Exercise directions: Your task is to copy every line of the entries that holds the word "result".

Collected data
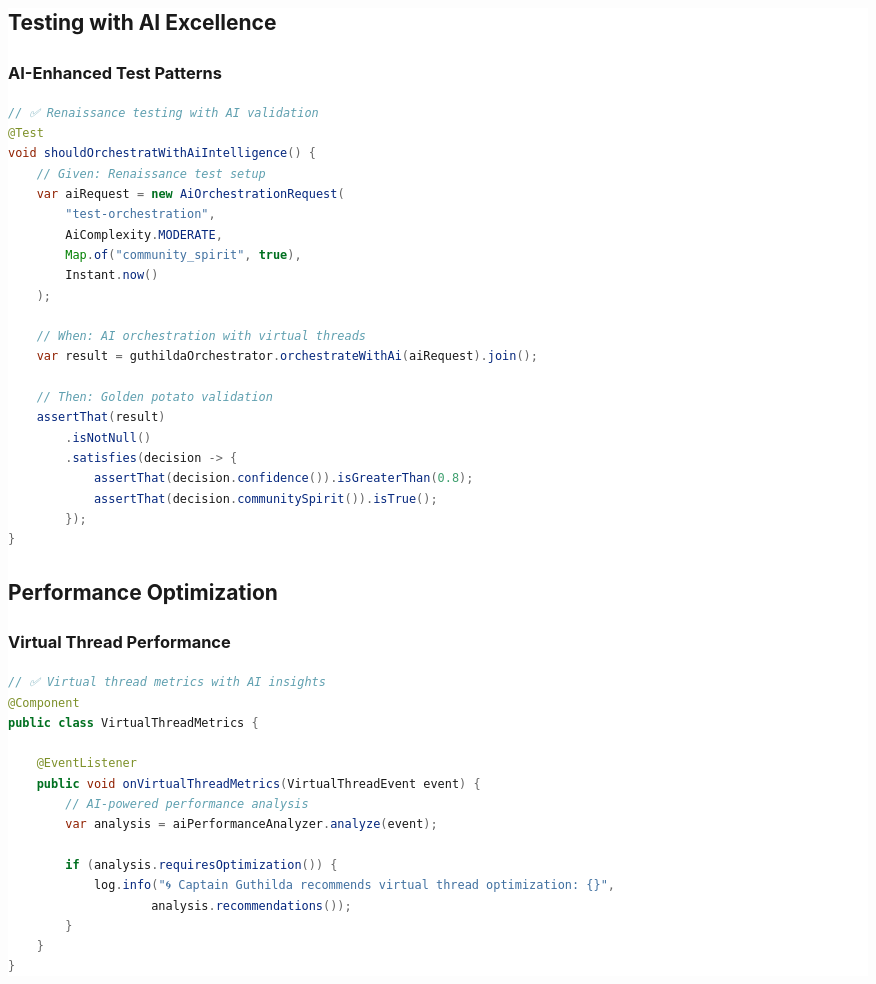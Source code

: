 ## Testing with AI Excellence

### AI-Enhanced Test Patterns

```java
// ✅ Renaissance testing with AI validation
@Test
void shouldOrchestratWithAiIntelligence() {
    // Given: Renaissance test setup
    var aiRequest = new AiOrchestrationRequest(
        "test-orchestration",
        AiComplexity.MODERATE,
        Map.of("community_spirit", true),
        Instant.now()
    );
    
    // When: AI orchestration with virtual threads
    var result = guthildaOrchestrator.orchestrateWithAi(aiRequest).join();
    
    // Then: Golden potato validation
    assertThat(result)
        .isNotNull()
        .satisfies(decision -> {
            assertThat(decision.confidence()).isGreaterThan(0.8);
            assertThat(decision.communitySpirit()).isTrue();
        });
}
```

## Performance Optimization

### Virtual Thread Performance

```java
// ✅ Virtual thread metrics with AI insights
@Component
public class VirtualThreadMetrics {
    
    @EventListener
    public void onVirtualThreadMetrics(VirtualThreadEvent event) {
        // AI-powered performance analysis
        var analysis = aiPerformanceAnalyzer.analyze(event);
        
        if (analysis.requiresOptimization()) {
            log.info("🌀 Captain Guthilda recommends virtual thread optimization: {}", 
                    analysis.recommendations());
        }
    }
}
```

* * *

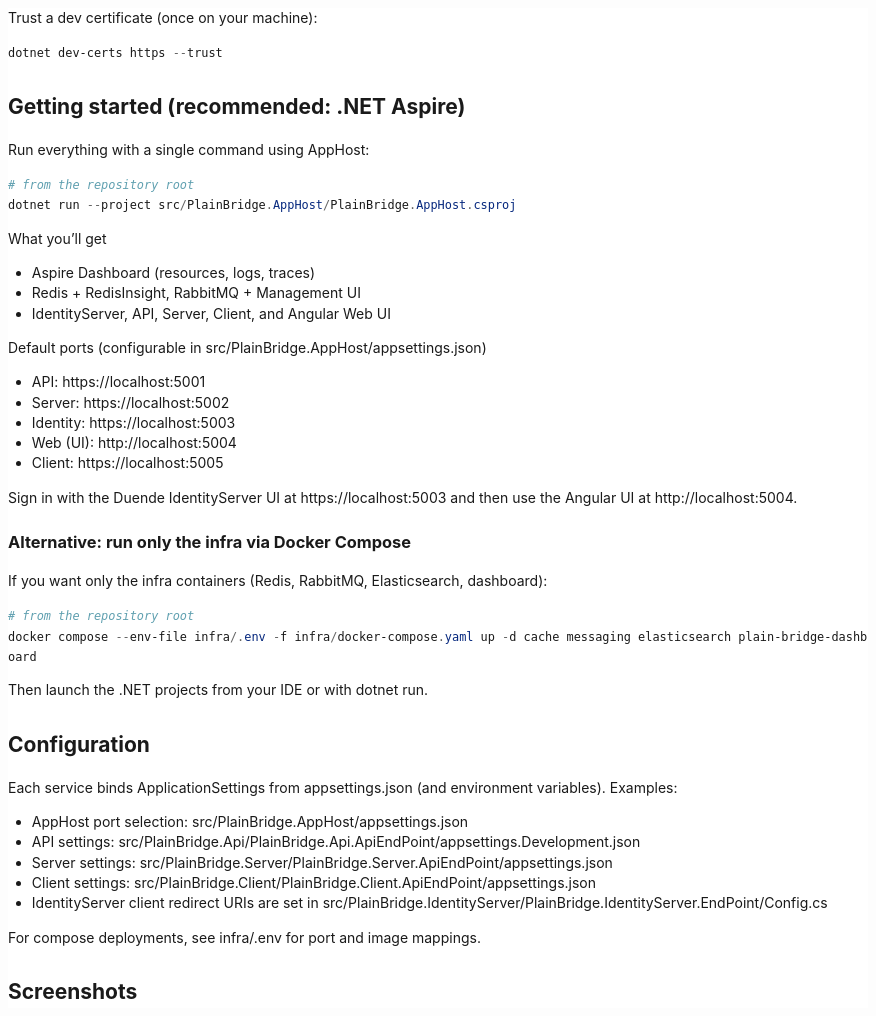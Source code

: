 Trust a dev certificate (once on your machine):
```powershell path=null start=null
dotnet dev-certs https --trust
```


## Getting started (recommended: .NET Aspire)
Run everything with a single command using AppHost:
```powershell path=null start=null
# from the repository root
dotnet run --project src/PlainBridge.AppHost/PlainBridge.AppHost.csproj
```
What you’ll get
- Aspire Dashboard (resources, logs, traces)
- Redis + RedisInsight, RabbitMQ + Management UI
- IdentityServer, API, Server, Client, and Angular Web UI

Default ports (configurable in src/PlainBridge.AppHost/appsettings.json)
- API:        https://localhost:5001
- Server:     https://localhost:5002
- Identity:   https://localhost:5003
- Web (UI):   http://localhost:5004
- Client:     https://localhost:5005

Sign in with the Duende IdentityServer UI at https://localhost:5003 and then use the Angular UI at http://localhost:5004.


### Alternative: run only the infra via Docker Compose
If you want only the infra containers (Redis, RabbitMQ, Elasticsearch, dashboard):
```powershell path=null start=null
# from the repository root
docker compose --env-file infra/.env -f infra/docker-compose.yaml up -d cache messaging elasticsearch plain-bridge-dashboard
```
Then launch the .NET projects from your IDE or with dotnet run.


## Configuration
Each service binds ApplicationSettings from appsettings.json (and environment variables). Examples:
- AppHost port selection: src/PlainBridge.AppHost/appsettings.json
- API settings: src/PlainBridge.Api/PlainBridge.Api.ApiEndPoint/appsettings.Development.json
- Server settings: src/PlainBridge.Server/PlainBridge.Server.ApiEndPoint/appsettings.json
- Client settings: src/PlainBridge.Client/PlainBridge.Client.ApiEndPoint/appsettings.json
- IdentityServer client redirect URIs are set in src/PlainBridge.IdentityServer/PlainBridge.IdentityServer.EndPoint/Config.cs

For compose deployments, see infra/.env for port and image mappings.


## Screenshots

Response below:
    var result = guthildaOrchestrator.orchestrateWithAi(aiRequest).join();
    assertThat(result)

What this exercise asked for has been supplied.